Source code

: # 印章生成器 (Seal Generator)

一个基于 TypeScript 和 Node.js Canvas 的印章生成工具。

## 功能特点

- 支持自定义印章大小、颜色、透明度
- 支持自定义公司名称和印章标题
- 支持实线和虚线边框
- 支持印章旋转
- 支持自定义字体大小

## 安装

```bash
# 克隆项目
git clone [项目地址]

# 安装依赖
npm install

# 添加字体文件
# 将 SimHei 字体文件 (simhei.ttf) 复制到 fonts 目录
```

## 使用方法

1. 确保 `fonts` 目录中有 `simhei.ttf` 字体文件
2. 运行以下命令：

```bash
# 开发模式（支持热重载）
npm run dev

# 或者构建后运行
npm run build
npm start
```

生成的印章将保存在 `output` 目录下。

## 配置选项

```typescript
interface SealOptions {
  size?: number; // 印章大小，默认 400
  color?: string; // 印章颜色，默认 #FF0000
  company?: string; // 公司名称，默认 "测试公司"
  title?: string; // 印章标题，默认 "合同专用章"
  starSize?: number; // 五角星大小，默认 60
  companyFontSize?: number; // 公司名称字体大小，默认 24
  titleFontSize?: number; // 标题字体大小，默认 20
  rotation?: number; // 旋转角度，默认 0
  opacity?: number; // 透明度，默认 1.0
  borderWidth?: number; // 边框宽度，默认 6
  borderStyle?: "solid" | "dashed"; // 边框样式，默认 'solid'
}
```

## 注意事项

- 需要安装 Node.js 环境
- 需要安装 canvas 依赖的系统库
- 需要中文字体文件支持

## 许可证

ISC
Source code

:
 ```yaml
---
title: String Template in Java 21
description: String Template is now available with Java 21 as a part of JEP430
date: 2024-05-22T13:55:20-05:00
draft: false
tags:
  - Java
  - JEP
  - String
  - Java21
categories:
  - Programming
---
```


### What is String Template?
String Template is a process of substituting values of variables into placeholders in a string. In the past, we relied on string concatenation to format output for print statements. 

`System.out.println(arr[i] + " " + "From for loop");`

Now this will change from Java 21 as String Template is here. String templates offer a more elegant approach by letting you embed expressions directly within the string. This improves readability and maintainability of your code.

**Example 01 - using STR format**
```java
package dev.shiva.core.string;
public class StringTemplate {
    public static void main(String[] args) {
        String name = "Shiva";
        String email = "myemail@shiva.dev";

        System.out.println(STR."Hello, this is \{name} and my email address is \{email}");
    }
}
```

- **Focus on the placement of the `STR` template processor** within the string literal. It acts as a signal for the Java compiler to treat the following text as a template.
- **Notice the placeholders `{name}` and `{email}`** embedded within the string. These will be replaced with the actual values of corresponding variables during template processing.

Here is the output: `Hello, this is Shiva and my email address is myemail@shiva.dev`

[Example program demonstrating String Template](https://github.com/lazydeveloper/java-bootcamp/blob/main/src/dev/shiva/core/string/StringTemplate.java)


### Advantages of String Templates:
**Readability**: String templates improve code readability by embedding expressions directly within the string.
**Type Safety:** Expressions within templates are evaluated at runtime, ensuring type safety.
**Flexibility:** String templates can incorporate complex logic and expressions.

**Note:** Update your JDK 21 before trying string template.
....
:: WHAT YOU NEED TO DO ::
Only one stretch of the records above is wanted: the lines between the one holding "using STR format**" and the one holding "Here is the", inclusive, reproduced exactly.

:: TASK RESULT ::
**Example 01 - using STR format**
```java
package dev.shiva.core.string;
public class StringTemplate {
    public static void main(String[] args) {
        String name = "Shiva";
        String email = "myemail@shiva.dev";

        System.out.println(STR."Hello, this is \{name} and my email address is \{email}");
    }
}
```

- **Focus on the placement of the `STR` template processor** within the string literal. It acts as a signal for the Java compiler to treat the following text as a template.
- **Notice the placeholders `{name}` and `{email}`** embedded within the string. These will be replaced with the actual values of corresponding variables during template processing.

Here is the output: `Hello, this is Shiva and my email address is myemail@shiva.dev`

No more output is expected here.